In 1734, Custis wrote to his London merchant John Cary to express his pleasure at receiving “the flower pieces you sent me.” By “pieces”, in this instance, Custis was referring to engravings, specifically the Twelve Months of Flowers published by Robert Furber. The twelve sheets of paper survived the perilous overseas journey that often destroyed cargo and arrived safely in his home in Williamsburg. Custis, who could find fault with just about anything, was still not satisfied. Something was missing. His letter continued,(2)
“…the man [Furber] has not done me justice – in not sending the thirteenth print with[sic] the subscribers names w:ch I find he has sent to other Gentleman, Coll Lee for one. He continued to Cary, “I hope you will order him to send it me still; I believe I have got him severall Customers…”
The “thirteenth print”, Custis referred to was the subscription sheet, which listed the names of individuals that had funded the initial publication in advance. Though Custis was not an original subscriber, he would have been keenly interested in learning the names of other enthusiasts of botany from across the pond.

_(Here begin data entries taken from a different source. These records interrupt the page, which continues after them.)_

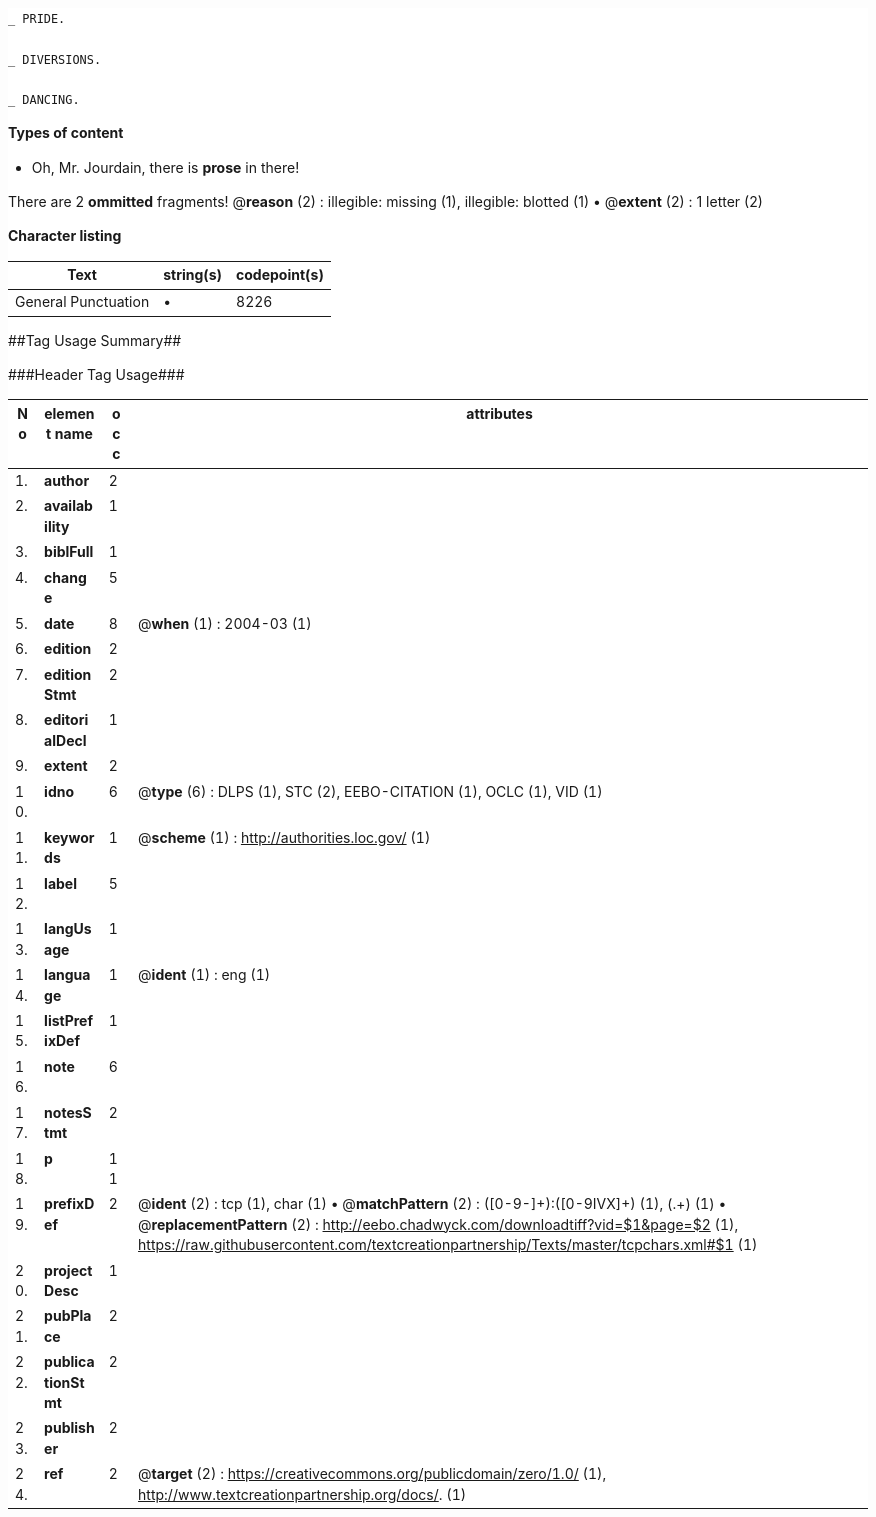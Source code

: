     _ PRIDE.

    _ DIVERSIONS.

    _ DANCING.

**Types of content**

  * Oh, Mr. Jourdain, there is **prose** in there!

There are 2 **ommitted** fragments! 
 @__reason__ (2) : illegible: missing (1), illegible: blotted (1)  •  @__extent__ (2) : 1 letter (2)

**Character listing**


|Text|string(s)|codepoint(s)|
|---|---|---|
|General Punctuation|•|8226|

##Tag Usage Summary##

###Header Tag Usage###

|No|element name|occ|attributes|
|---|---|---|---|
|1.|__author__|2||
|2.|__availability__|1||
|3.|__biblFull__|1||
|4.|__change__|5||
|5.|__date__|8| @__when__ (1) : 2004-03 (1)|
|6.|__edition__|2||
|7.|__editionStmt__|2||
|8.|__editorialDecl__|1||
|9.|__extent__|2||
|10.|__idno__|6| @__type__ (6) : DLPS (1), STC (2), EEBO-CITATION (1), OCLC (1), VID (1)|
|11.|__keywords__|1| @__scheme__ (1) : http://authorities.loc.gov/ (1)|
|12.|__label__|5||
|13.|__langUsage__|1||
|14.|__language__|1| @__ident__ (1) : eng (1)|
|15.|__listPrefixDef__|1||
|16.|__note__|6||
|17.|__notesStmt__|2||
|18.|__p__|11||
|19.|__prefixDef__|2| @__ident__ (2) : tcp (1), char (1)  •  @__matchPattern__ (2) : ([0-9\-]+):([0-9IVX]+) (1), (.+) (1)  •  @__replacementPattern__ (2) : http://eebo.chadwyck.com/downloadtiff?vid=$1&page=$2 (1), https://raw.githubusercontent.com/textcreationpartnership/Texts/master/tcpchars.xml#$1 (1)|
|20.|__projectDesc__|1||
|21.|__pubPlace__|2||
|22.|__publicationStmt__|2||
|23.|__publisher__|2||
|24.|__ref__|2| @__target__ (2) : https://creativecommons.org/publicdomain/zero/1.0/ (1), http://www.textcreationpartnership.org/docs/. (1)|
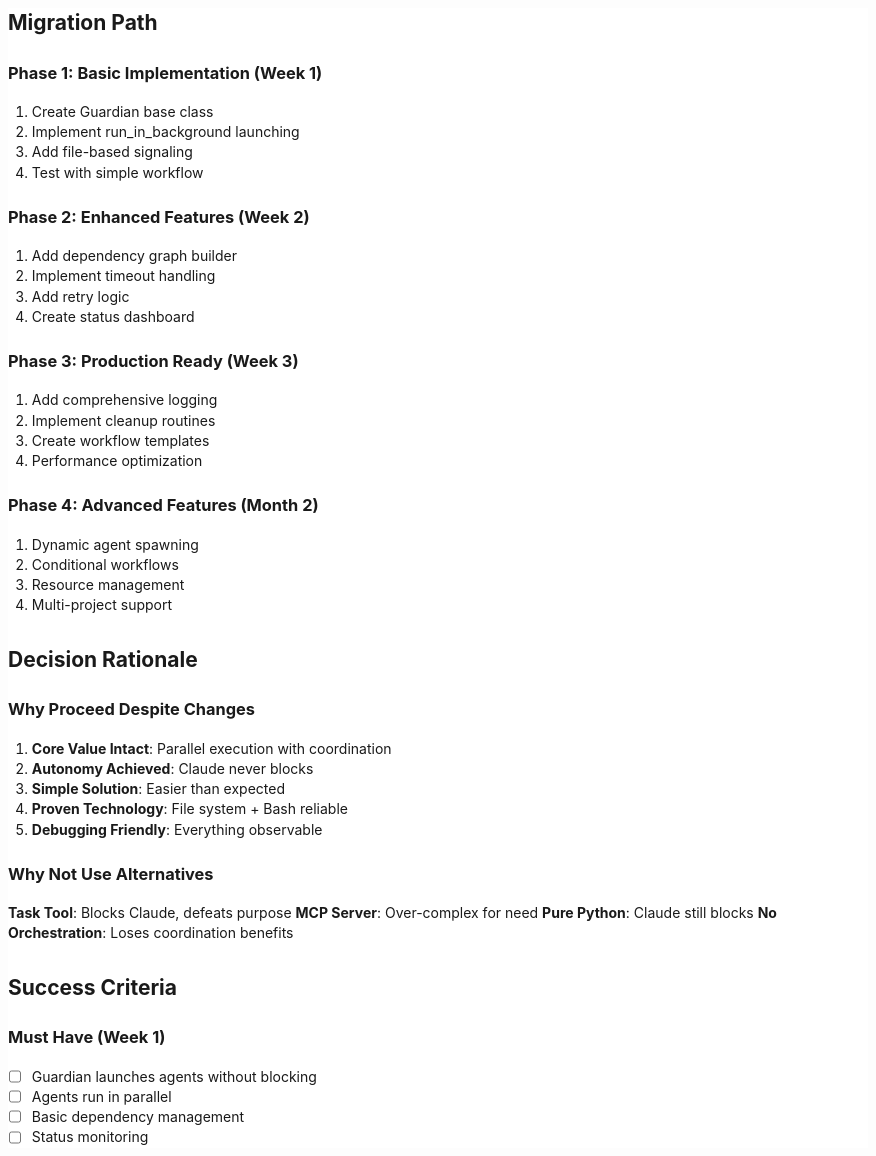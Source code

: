 ## Migration Path

### Phase 1: Basic Implementation (Week 1)
1. Create Guardian base class
2. Implement run_in_background launching
3. Add file-based signaling
4. Test with simple workflow

### Phase 2: Enhanced Features (Week 2)
1. Add dependency graph builder
2. Implement timeout handling
3. Add retry logic
4. Create status dashboard

### Phase 3: Production Ready (Week 3)
1. Add comprehensive logging
2. Implement cleanup routines
3. Create workflow templates
4. Performance optimization

### Phase 4: Advanced Features (Month 2)
1. Dynamic agent spawning
2. Conditional workflows
3. Resource management
4. Multi-project support

## Decision Rationale

### Why Proceed Despite Changes

1. **Core Value Intact**: Parallel execution with coordination
2. **Autonomy Achieved**: Claude never blocks
3. **Simple Solution**: Easier than expected
4. **Proven Technology**: File system + Bash reliable
5. **Debugging Friendly**: Everything observable

### Why Not Use Alternatives

**Task Tool**: Blocks Claude, defeats purpose
**MCP Server**: Over-complex for need
**Pure Python**: Claude still blocks
**No Orchestration**: Loses coordination benefits

## Success Criteria

### Must Have (Week 1)
- [ ] Guardian launches agents without blocking
- [ ] Agents run in parallel
- [ ] Basic dependency management
- [ ] Status monitoring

The subscription sheet also included some additional flowers not depicted on the other prints including a tulip similar to the one that Custis was famously depicted with in his portrait by Charles Bridges.
Custis saw himself as the one who had secured “severall” Virginia customers for Furber, having informed fellow members of the Virginia gentry about the fashionable prints. At least one such lucky individual received the subscription sheet, according to the letter — Custis’ friend, Thomas Lee of Stratford Hall in Westmorland County, Virginia, whose probate inventory at the time of his death listed: “19 Flower pieces & old picturs” in the “Green Room.”(3) Custis was offended that some of his friends had received the thirteenth sheet, while he had not.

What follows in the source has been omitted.